The hurricane season in the Eastern Pacific is between May 15 and November 30.
Hurricane development often begins over tropical areas of the ocean near the equator where the water is at least 80º F (27º C). As the heat and moisture rise due to convection, cluster thunderstorms are formed, creating a tropical disturbance.
These cluster thunderstorms may then begin to rotate due to the Coriolis force, resulting in an organized mass of thunderstorms that move in a particular circular direction (counterclockwise in the northern hemisphere and clockwise in the southern hemisphere).
As the swirling clouds and rain become more organized and begin to circulate around a center with sustained wind speeds of less than 38 mph (61 kph/33 kt), the storm is classified as a tropical depression. Once the winds gain speed and become constant at 39 mph, the tropical storm is given a name to identify and track it.
The tropical storm may then gain energy as it is fueled by water vapor that is pulled up from the warm ocean surface by upper level winds. With an increase in energy, the storm winds may reach a constant speed of 74 mph (119 kph/64 kt) and develop into a hurricane.
Hurricanes can last for more than two weeks over open waters and can run a path across the entire length of the eastern coast. When a hurricane crosses land or cooler waters, it loses its source of power, and its winds gradually slow until they are no longer of hurricane force.
Hurricane Movement
Prevailing Wind Currents - The prevailing wind currents that surround a storm determine the movement of a hurricane. The storm is guided in the direction of the wind currents, which also determine the forward traveling speed of the storm. When the steering winds are strong, it is easier to predict where a hurricane will go. When the steering winds are weak, a storm often follows an erratic path that makes forecasting very difficult.
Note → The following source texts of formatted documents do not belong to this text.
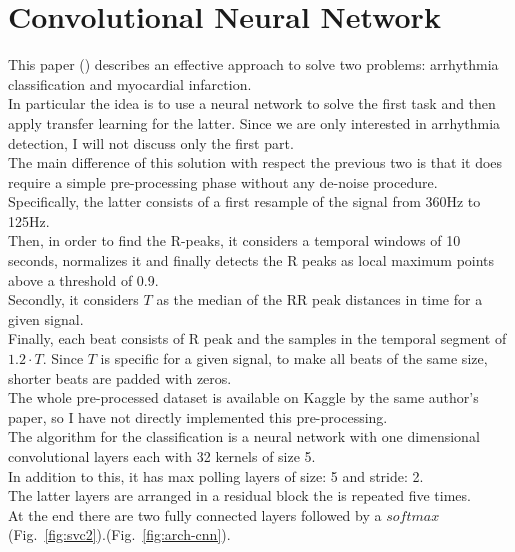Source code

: \documentclass[LaM,binding=0.6cm]{sapthesis}
\begin{document}
\section{Convolutional Neural Network  \cite{cnnfazeli}}
This paper (\cite{cnnfazeli}) describes an effective approach to solve two problems: arrhythmia classification and myocardial infarction.\\In particular the idea is to use a neural network to solve the first task and then apply transfer learning for the latter. Since we are only interested in arrhythmia detection, I will not discuss only the first part.\\The main difference of this solution with respect the previous two is that it does require a simple pre-processing phase without any de-noise procedure.\\Specifically, the latter consists of a first resample of the signal from 360Hz to 125Hz.\\Then, in order to find the R-peaks, it considers a temporal windows of 10 seconds, normalizes it and finally detects the R peaks as local maximum points above a threshold of 0.9.\\Secondly, it considers $T$ as the median of the RR peak distances in time for a given signal.\\Finally, each beat consists of R peak and the samples in the temporal segment of $1.2 \cdot T$. Since $T$ is specific for a given signal, to make all beats of the same size, shorter beats are padded with zeros.\\The whole pre-processed dataset is available on Kaggle by the same author's paper, so I have not directly implemented this pre-processing.\\The algorithm for the classification is a neural network with one dimensional convolutional layers each with 32 kernels of size 5.\\In addition to this, it has max polling layers of size: 5 and stride: 2.\\The latter layers are arranged in a residual block the is repeated five times.\\At the end there are two fully connected layers followed by a $softmax$ (Fig.~\ref{fig:svc2}).(Fig.~\ref{fig:arch-cnn}).
\end{document}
Circulating Winds - The movement of a hurricane affects the speed of the winds that circulate around the eye of the storm. On one side of the storm, where the circulating winds and the entire storm are moving in the same direction, the forward movement of the storm increases the wind speed. While on the opposite side of the storm, the forward motion decreases the circulating wind speed. For example, in the Northern Hemisphere a hurricane's strongest winds are usually found in its right-front side.
Tropical Trade Winds - The average hurricane moves from east to west due to the tropical trade winds that blow near the equator.
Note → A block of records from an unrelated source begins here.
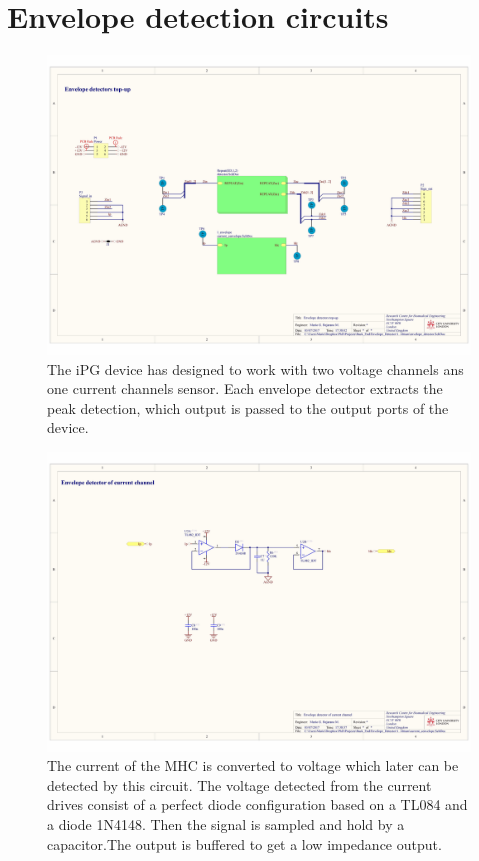 \section*{Envelope detection circuits}
\label{Appendix: Envelope}
\begin{figure}[!htpb]
	\centering
	\includegraphics[width=0.9\paperwidth,keepaspectratio,angle=90]{env_det_top}
	\caption[Top-up schematic of the envelope detector circuits]{The iPG device has designed to work with two voltage channels ans one current channels sensor. Each envelope detector extracts the peak detection, which output is passed to the output ports of the device.}
	\label{fig:envelope detector top}
\end{figure}

\begin{landscape}
	\begin{figure}[!htpb]
		\centering
		\includegraphics[width=0.95\paperwidth,keepaspectratio]{env_det_curr}
		\caption[Envelope detector of the current channel]{The current of the MHC is converted to voltage which later can be detected by this circuit. The voltage detected from the current drives consist of a perfect diode configuration based on a TL084 and a diode 1N4148. Then the signal is sampled and hold by a capacitor.The output is buffered to get a low impedance output.}
		\label{fig:envelope detector current}
	\end{figure}
\end{landscape}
High-Pressure Zones - The clockwise rotation of air associated with high-pressure zones is the driving force that causes many hurricanes to stray from their east-to-west movement and start northward.
Coriolis Force - The Coriolis force can have an effect on the movement of some storms. For example, in the northern hemisphere, the Coriolis force may cause a tropical system to curve to the north and then move eastwards.
Wind Shear - Tropical systems weaken when their sources of heat and moisture are cut off or when they encounter strong wind shear.